======== The records

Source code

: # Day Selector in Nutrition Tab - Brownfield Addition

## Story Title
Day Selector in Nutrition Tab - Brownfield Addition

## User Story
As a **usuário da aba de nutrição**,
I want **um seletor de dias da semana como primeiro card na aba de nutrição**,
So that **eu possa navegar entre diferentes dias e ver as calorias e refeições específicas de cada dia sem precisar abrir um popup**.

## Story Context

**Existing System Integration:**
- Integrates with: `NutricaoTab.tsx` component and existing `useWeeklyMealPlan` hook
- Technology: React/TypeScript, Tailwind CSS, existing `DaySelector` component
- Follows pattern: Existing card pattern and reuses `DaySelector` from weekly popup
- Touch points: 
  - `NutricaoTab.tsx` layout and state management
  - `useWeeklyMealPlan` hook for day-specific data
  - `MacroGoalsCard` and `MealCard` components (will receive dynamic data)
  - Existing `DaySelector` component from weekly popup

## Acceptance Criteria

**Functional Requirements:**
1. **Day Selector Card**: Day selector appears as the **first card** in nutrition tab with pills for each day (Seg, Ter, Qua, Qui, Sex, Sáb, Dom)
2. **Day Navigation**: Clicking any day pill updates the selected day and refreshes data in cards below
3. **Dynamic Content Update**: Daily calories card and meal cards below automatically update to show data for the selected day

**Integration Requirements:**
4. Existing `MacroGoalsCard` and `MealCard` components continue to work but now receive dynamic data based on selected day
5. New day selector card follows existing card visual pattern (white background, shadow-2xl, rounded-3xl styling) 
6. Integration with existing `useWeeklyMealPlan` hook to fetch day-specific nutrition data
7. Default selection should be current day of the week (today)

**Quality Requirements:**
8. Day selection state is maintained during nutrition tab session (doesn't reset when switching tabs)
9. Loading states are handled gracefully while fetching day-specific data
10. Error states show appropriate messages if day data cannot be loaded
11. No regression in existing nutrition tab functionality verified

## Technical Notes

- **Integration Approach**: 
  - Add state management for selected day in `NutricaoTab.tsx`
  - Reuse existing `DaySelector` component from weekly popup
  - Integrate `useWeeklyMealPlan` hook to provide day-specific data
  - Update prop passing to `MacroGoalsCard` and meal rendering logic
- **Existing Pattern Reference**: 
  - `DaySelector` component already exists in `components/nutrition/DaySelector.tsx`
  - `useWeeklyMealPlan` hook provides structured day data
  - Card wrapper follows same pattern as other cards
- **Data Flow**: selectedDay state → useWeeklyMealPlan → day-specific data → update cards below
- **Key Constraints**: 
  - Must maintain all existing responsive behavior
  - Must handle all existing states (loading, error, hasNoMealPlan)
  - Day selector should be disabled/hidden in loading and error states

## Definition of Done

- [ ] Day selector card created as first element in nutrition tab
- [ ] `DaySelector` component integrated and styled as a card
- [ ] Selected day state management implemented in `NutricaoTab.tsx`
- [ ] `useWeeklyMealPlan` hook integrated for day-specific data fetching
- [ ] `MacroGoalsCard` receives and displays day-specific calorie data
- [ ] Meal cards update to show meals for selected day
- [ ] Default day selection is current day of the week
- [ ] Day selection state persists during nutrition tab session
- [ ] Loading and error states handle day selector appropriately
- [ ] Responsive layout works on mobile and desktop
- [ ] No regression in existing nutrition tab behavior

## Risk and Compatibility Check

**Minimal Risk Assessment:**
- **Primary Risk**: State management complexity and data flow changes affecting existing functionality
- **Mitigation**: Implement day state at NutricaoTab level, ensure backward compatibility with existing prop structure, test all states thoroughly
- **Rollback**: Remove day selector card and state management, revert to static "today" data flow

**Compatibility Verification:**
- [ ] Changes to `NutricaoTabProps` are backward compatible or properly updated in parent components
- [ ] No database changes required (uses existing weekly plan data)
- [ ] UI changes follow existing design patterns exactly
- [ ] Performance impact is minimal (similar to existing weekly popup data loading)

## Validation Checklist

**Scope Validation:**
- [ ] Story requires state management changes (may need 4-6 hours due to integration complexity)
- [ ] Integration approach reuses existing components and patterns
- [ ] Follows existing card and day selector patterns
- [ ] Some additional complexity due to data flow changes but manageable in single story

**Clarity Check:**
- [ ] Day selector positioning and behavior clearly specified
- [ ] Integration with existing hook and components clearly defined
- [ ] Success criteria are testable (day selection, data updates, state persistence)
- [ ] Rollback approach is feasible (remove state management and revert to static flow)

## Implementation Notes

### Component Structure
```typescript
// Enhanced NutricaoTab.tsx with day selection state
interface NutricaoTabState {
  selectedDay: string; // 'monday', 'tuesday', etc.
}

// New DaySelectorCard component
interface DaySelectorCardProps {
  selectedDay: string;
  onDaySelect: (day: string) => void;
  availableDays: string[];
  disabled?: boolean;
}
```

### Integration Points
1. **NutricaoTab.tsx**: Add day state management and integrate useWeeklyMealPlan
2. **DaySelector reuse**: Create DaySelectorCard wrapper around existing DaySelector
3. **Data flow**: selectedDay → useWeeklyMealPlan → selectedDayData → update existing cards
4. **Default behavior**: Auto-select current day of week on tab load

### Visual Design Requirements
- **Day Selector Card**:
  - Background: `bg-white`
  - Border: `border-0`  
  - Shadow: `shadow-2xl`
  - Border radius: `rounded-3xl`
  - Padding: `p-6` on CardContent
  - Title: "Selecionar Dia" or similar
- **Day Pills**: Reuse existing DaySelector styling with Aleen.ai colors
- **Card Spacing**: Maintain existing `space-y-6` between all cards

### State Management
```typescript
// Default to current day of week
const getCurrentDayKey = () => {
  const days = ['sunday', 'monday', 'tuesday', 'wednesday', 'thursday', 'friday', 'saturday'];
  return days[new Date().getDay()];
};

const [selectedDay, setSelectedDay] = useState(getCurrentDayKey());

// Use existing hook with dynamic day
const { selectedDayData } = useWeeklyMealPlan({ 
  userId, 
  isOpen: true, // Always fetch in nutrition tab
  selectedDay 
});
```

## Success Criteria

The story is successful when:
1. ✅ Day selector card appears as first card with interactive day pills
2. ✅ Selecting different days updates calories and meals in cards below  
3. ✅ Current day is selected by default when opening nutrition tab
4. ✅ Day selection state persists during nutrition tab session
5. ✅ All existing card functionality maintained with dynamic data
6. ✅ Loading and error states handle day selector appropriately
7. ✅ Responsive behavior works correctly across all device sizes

================

◆ Your objective ◆
Copy every line from the data that includes the string "MealCard".

◆ Final answer ◆
  - `MacroGoalsCard` and `MealCard` components (will receive dynamic data)
4. Existing `MacroGoalsCard` and `MealCard` components continue to work but now receive dynamic data based on selected day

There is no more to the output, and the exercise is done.